Considering the difference among individual PPI-based triple therapies influenced by the CYP2C19 genotype, sub-analysis of individual PPIs was conducted to explore the effects of CYP2C19 genotypes on each PPI. Significant differences were observed on the H. pylori eradication between HomEM and HetEM, between HomEM and PM, but not between HetEM and PM genotypes in patients taking lansoprazole- or omeprazole-based triple therapies. This result may be explained, at least in part, by the observation that omeprazole is a mechanism-based inhibitor of CYP2C19 [39]. The antisecretory activity of omeprazole or lansoprazole is expected to be different between the genotypes of CYP2C19, and thus, the cure rate of H. pylori of omeprazole- or lansoprazole-based regimens should be influenced by the CYP2C19 genotype.

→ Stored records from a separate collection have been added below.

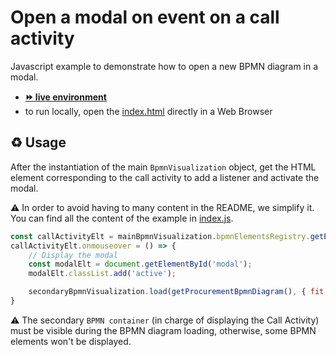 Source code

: # Open a modal on event on a call activity

Javascript example to demonstrate how to open a new BPMN diagram in a modal.
- [__⏩ live environment__](https://cdn.statically.io/gh/process-analytics/bpmn-visualization-examples/master/examples/custom-behavior/call-activity-with-modal-on-mouse-over/index.html)
- to run locally, open the [index.html](index.html) directly in a Web Browser

## ♻️ Usage

After the instantiation of the main `BpmnVisualization` object, get the HTML element corresponding to the call activity to add a listener and activate the modal.

⚠️  In order to avoid having to many content in the README, we simplify it. You can find all the content of the example in [index.js](index.js).
```javascript
const callActivityElt = mainBpmnVisualization.bpmnElementsRegistry.getElementsByIds(['call_activity'])[0].htmlElement;
callActivityElt.onmouseover = () => {
    // Display the modal
    const modalElt = document.getElementById('modal');
    modalElt.classList.add('active');

    secondaryBpmnVisualization.load(getProcurementBpmnDiagram(), { fit: {type: 'Center'} });
}
```

⚠️ The secondary `BPMN container` (in charge of displaying the Call Activity) must be visible during the BPMN diagram loading, otherwise, some BPMN elements won't be displayed.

Our study showed that patients with PM genotype had a higher cure rate of H. pylori than those with HomEM genotype by about 80% and 60% in those taking omeprazole and lansoprazole, respectively, suggesting that patients with HomEM genotype may need to take a higher-than-standard dose of omeprazole or lansoprazole. The meta-analysis by McNicholl et al. showed that non-CYP2C19 metabolized PPIs (such as rabeprazole or esomeprazole) could achieve a higher cure rate of H. pylori in patients with EMs than CYP2C19 metabolized PPIs (such as omeprazole or lansoprazole) [35]. Therefore, it is necessary to use higher dose of omeprazole or lansoprazole or non-CYP2C19-metabolized PPIs such as rabeprazole, in order to minimize or even avoid the effect of CYP2C19 genotypes.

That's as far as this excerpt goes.